Il canile di Palermo non trova pace, da anni, ma forse sarebbe meglio dire da sempre. Non trovano pace i cani in viaggio da Palermo verso destinazioni controverse, da sempre. La vecchia struttura di via Tiroasegno dovrebbe essere in ristrutturazione da tempo immemore, ma per un motivo o per l’altro tutto resta immoto e i progetti di ristrutturazione rimangono al palo. Purtroppo anche le condizioni di vita dei cani restano inaccettabili e l’unica soluzione pensata è quella del trasferimento. Che per qualcuno è deportazione.
Lo spostamento dei cani non è cosa nuova, ma anzi una soluzione reiterata nel tempo senza arrivare a provvedimenti in grado di superare questo permanente stato di emergenza. La questione randagismo del resto è sempre stata gestita con la logica emergenziale: tanti soldi, tante parole senza reale risoluzione. Nonostante inchieste, proteste, interrogazioni anche a livello parlamentare. Come quelle che vanno in scena in questi giorni per non far andare i cani di Palermo al canile Dog’s Town di Pignataro (Caserta). Una maxi struttura da 700 posti.

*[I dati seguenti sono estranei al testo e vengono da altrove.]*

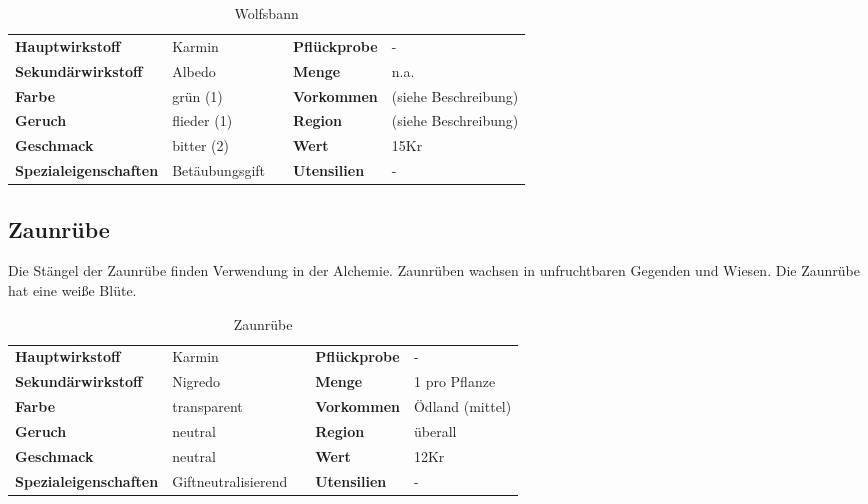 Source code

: \begin{table}[H] 
\begin{center} 
\begin{tabular}{|l|l|p{1cm}|l|l|} 
  	\cline{1-2} \cline{4-5} 
  	\textbf{Hauptwirkstoff} & Karmin && \textbf{Pflückprobe} & - \\ \cline{1-2} \cline{4-5} 
  	\textbf{Sekundärwirkstoff} & Albedo && \textbf{Menge} & n.a. \\ \cline{1-2} \cline{4-5} 
  	\textbf{Farbe} & grün (1) && \textbf{Vorkommen} & (siehe Beschreibung) \\ \cline{1-2} \cline{4-5} 
  	\textbf{Geruch} & flieder (1) && \textbf{Region} & (siehe Beschreibung) \\ \cline{1-2} \cline{4-5} 
  	\textbf{Geschmack} & bitter (2) && \textbf{Wert} & 15Kr \\ \cline{1-2} \cline{4-5} 
  	\textbf{Spezialeigenschaften} & Betäubungsgift && \textbf{Utensilien} & - \\ \cline{1-2} \cline{4-5} 
\end{tabular} 
\end{center} 
\caption{Wolfsbann} 
\label{tab:wolfsbann} 
\end{table}

\subsection{Zaunrübe}
Die Stängel der Zaunrübe finden Verwendung in der Alchemie. Zaunrüben wachsen in unfruchtbaren Gegenden und Wiesen. Die Zaunrübe hat eine weiße Blüte.

\begin{table}[H] 
\begin{center} 
\begin{tabular}{|l|l|p{1cm}|l|l|} 
  	\cline{1-2} \cline{4-5} 
  	\textbf{Hauptwirkstoff} & Karmin && \textbf{Pflückprobe} & - \\ \cline{1-2} \cline{4-5} 
  	\textbf{Sekundärwirkstoff} & Nigredo && \textbf{Menge} & 1 pro Pflanze \\ \cline{1-2} \cline{4-5} 
  	\textbf{Farbe} & transparent && \textbf{Vorkommen} & Ödland (mittel) \\ \cline{1-2} \cline{4-5} 
  	\textbf{Geruch} & neutral && \textbf{Region} & überall \\ \cline{1-2} \cline{4-5} 
  	\textbf{Geschmack} & neutral && \textbf{Wert} & 12Kr \\ \cline{1-2} \cline{4-5} 
  	\textbf{Spezialeigenschaften} & Giftneutralisierend && \textbf{Utensilien} & - \\ \cline{1-2} \cline{4-5} 
\end{tabular} 
\end{center} 
\caption{Zaunrübe} 
\label{tab:zaunruebe} 
\end{table}


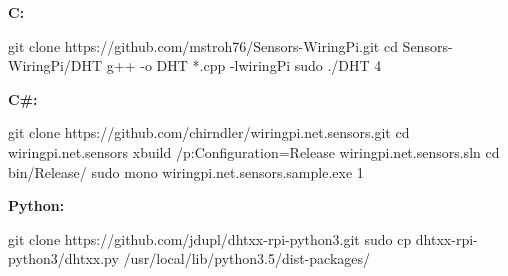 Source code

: 

\textbf{C:}

\begin{console}
git clone https://github.com/mstroh76/Sensors-WiringPi.git
cd Sensors-WiringPi/DHT
g++ -o DHT *.cpp -lwiringPi	
sudo ./DHT 4
\end{console}

\textbf{C\#:}

\begin{console}
git clone https://github.com/chirndler/wiringpi.net.sensors.git
cd wiringpi.net.sensors
xbuild /p:Configuration=Release wiringpi.net.sensors.sln
cd bin/Release/
sudo mono wiringpi.net.sensors.sample.exe 1
\end{console}

\textbf{Python:}
\begin{console}
git clone https://github.com/jdupl/dhtxx-rpi-python3.git
sudo cp dhtxx-rpi-python3/dhtxx.py /usr/local/lib/python3.5/dist-packages/
\end{console}

\lstset{language=Python, caption=, 
        label=DHT22Program, frame=single, basicstyle=\ttfamily
	      \footnotesize, breakatwhitespace=false, showstringspaces=false, 
        showtabs=false, tabsize=2 }

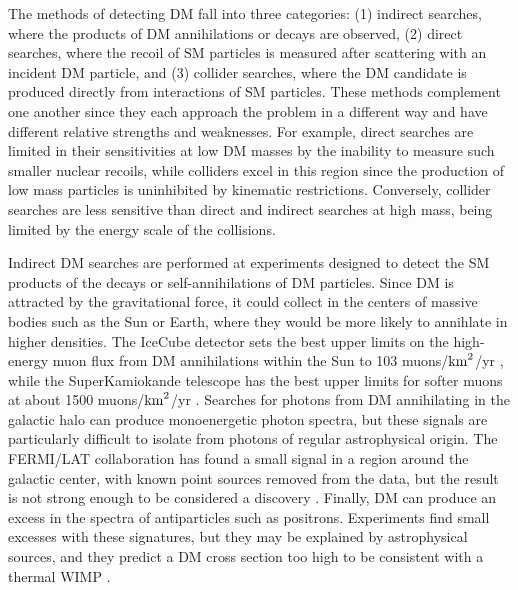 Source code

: The methods of detecting DM fall into three categories: (1) indirect searches, where the products of DM annihilations or decays are observed, (2) direct searches, where the recoil of SM particles is measured after scattering with an incident DM particle, and (3) collider searches, where the DM candidate is produced directly from interactions of SM particles. These methods complement one another since they each approach the problem in a different way and have different relative strengths and weaknesses. For example, direct searches are limited in their sensitivities at low DM masses by the inability to measure such smaller nuclear recoils, while colliders excel in this region since the production of low mass particles is uninhibited by kinematic restrictions. Conversely, collider searches are less sensitive than direct and indirect searches at high mass, being limited by the energy scale of the collisions.

\indent Indirect DM searches are performed at experiments designed to detect the SM products of the decays or self-annihilations of DM particles. Since DM is attracted by the gravitational force, it could collect in the centers of massive bodies such as the Sun or Earth, where they would be more likely to annihlate in higher densities. The IceCube detector sets the best upper limits on the high-energy muon flux from DM annihilations within the Sun to 103 muons/$\rm{km}^2$/yr \cite{PhysRevLett.110.131302}, while the SuperKamiokande telescope has the best upper limits for softer muons at about 1500 muons/$\rm{km}^2$/yr \cite{0004-637X-742-2-78}. Searches for photons from DM annihilating in the galactic halo can produce monoenergetic photon spectra, but these signals are particularly difficult to isolate from photons of regular astrophysical origin. The FERMI/LAT collaboration has found a small signal in a region around the galactic center, with known point sources removed from the data, but the result is not strong enough to be considered a discovery \cite{Ackermann:2013uma}. Finally, DM can produce an excess in the spectra of antiparticles such as positrons. Experiments find small excesses with these signatures, but they may be explained by astrophysical sources, and they predict a DM cross section too high to be consistent with a thermal WIMP \cite{Agashe:2014kda}.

Ma che ci siano cani in viaggio da Palermo verso un maxi canile sembra un’ipotesi che al momento scongiurata, anche perché i mezzi per il loro trasporto, giunti dalla Campania, non sembrano essere a norma e sono stati bloccati ancora una volta. Lo si legge in moltissimi articoli di stampa, fra i quali quelli pubblicati da BlogSicilia.
Sul cani di Palermo in viaggio verso un canile fuori regione il dibattito è sempre vivace
Non mancano in rete scontri e battibecchi fra chi sostiene che sia meglio lasciar partire i cani verso un’altra destinazione, piuttosto che tenerli confinati dentro gabbie piccole in una struttura fatiscente. Altri che sostengono sia un’assurdità spostare i cani da una regione oppressa dal randagismo a un’altra in condizioni molto simili, quando non uguali.
Non bisognerebbe mai dimenticare che il fulcro della questione non possono essere i canili, non è il canile di Palermo, che mai potrà risolvere il problema se non cambiano le regole di ingaggio contro il randagismo, in Sicilia e non solo. Sono decenni che ci si occupa del randagismo senza mai trovare la chiave per risolverlo, forse perché nonostante tanto rumore non vi è l’effettiva volontà politica.
Non mancano i sostenitori e i detrattori del canile in provincia di Caserta: chi sostiene che si tratti di una deportazione e chi parla di una struttura che gestisce correttamente gli animali e li fa affidare. Insomma su temi di cani e canili la rete, come sempre, si divide in schieramenti opposti.
Un canile non dovrebbe avere numeri da allevamento intensivo
La struttura di Caserta ha 700 posti cane, che personalmente penso siano troppi, ben oltre il limite di una struttura ragionevolmente a misura di cane. Certo si possono realizzare una serie di economie di scala, diminuire i costi e aumentare la redditività dell’impresa in modo da poter offrire prezzi concorrenziali. Tanto contenuti da contribuire a sbaragliare molta concorrenza, specie quando gli appalti sono basati solo sul costo giornaliero.
In Lombardia la normativa regionale stabilisce che nelle strutture adibite al ricovero di cani e gatti non sia concesso avere più di 200 posti, un limite per il quale molti anni addietro si erano battute proprio le associazioni di tutela degli animali. Un limite che ritengo non dovrebbe essere valicato per garantire requisiti, anche di natura ambientale, che possano consentire il minimo benessere per gli animali ospitati. Questa mia considerazione è valida per chiunque sia il gestore e qualunque sia il suo lavoro.
Bisognerebbe che anche sui canili si stabilissero dei LEA (Livelli essenziali di assistenza) e che fossero questi a essere tenuti in considerazione e non solo le tariffe di mantenimento. Bisognerebbe vedere le statistiche sulle adozioni, sulla loro qualità, sui giorni medi di permanenza. Solo analizzando i dati in modo serio si passerebbe da una gestione del problema basata su dati certi, non su opinioni o leggende.
Non saranno i canili a sconfiggere il randagismo, a far cessare lo scandalo di strutture indecenti come quella di Palermo. La soluzione passa attraverso la gestione delle origini del fenomeno: la mancata sterilizzazione e il mancato contrasto a una gestione irresponsabile degli animali domestici. Il resto sono solo conseguenze del problema, che costano alla comunità e producono reddito per alcuni.
Sicuramente in tutto questo non c’è nemmeno un piccolo vantaggio per i cani.